Emotional Favorite Bids for Alaska’s Fat Bear Glory
Both the 2022 and 2023 junior champions are back.
Organizers at Katmai National Park, Alaska have revealed the four cubs competing in this year’s Fat Bear Jr. contest.
This year’s competition includes some familiar faces: both the 2022 and 2023 junior champions are back.
The competition is a celebration of the resilience of brown bears as they bulk up for their winter hibernation.
Bears must qualify as cubs to compete in the junior category, which includes remaining with a sow.
This image provided by the National Park Service shows 909 Jr. at Katmai National Park in Alaska on July 2, 2024 (left) compared to Sept. 12, 2024 (right). Photographer: T. Carmack (left) C. Cravatta (right)
Most cubs stay with their mothers for about two and a half years, but the 2022 champ, known as 909 Jr., has stayed with an aunt and is approaching four years old.
He had to compete with his cousin, 910’s cub, for food.
This year’s contest also has an emotional favorite: a spring cub of Grazer, the 2023 Fat Bear champion.
The cub’s sibling tragically died earlier this summer after falling over a waterfall on the Brooks River and then being attacked by a dominant male bear, known as Chunk (Bear 32), in an incident captured on the live bear cams.
Grazer fought Chunk in an effort to save her cub, but it later died.
Fat Bear Week officially begins on October 2, when the public can vote for their favorite portly bears in an online tournament.
The contest attracted over 1.3 million votes last year, and drew a devoted fan base that tuned in to watch the bears via live cameras on explore.org.
806’s yearling is one of the competitors.
He faced peril last year when fishing, and several times he was swept downstream or over the waterfall, and on one occasion his mother had to chase off an adult male that tried to attack him.

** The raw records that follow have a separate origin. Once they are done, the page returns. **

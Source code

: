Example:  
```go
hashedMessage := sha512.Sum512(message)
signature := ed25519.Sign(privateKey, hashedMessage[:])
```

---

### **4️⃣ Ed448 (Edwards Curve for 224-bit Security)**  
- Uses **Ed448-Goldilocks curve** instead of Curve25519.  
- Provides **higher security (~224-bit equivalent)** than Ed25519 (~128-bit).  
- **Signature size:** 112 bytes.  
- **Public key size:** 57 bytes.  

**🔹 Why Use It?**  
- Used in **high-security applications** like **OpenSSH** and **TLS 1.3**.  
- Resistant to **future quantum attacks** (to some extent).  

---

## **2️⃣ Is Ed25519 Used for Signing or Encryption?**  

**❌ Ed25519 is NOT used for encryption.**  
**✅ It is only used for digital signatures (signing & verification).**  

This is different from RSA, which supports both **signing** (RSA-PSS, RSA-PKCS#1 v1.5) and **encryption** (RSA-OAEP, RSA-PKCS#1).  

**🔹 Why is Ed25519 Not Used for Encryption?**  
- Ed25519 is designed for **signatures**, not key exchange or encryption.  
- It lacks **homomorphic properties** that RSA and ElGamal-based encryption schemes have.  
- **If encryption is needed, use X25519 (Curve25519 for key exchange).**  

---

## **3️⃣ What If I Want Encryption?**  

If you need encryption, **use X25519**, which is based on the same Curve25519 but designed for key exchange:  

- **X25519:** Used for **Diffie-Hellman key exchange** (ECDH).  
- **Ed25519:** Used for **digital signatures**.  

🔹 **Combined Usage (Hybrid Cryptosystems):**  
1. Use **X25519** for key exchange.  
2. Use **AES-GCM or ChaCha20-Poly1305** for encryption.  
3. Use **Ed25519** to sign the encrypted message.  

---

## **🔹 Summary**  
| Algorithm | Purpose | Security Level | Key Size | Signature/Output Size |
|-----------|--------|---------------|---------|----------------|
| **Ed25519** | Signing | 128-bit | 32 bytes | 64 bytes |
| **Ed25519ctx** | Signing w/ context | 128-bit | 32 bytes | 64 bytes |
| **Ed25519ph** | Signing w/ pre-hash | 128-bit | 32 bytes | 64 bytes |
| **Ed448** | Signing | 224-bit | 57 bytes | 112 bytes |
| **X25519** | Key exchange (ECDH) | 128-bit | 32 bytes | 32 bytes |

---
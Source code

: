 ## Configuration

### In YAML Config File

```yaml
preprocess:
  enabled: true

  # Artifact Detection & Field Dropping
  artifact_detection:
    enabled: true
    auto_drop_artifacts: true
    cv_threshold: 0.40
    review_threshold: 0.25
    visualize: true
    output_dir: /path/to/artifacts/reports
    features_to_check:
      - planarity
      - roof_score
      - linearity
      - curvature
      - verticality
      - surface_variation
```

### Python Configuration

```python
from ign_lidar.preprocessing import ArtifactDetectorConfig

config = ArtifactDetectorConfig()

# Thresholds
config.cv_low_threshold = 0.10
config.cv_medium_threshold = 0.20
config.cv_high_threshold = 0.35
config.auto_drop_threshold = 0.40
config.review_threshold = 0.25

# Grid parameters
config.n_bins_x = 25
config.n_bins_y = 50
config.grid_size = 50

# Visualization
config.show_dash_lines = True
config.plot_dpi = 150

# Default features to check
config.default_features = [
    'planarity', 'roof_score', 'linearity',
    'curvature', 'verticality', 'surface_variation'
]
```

This image provided by the National Park Service shows 806’s yearling at Katmai National Park in Alaska on July 5, 2024 (left) compared to Sept. 15, 2024 (right). Photographer: T. Carmack (left) F. Jimenez (right).
910’s cup is another competitor for junior fat bear, and part of a blended family after her mother adopted her cousin last year.
910’s cub had to compete with her larger cousin for food.
This image provided by the National Park Service shows 910’s cub at Katmai National Park in Alaska on July 4, 2024 (left) compared to Sept. 13, 2024 (right). Photographer: T. Carmack (left F. Jimenez (right).
Katmai National Park is home to bears that feast all summer on sockeye salmon returning to the Brooks River.
Adult brown bears in Katmai typically weigh between 600 to 900 pounds in midsummer.
By the time they prepare for hibernation after gorging on salmon — with some bears consuming up to 30 fish a day — large males can top 1,000 pounds.
The winner of Fat Bear Jr. will move on to compete in the adult bracket, described by Naomi Boak of the Katmai Conservancy as a “chubby champ charging on to face the corpulent competition.”
The adult bear contestants for Fat Bear Week will be revealed on September 30, with voting running from October 2 to October 8.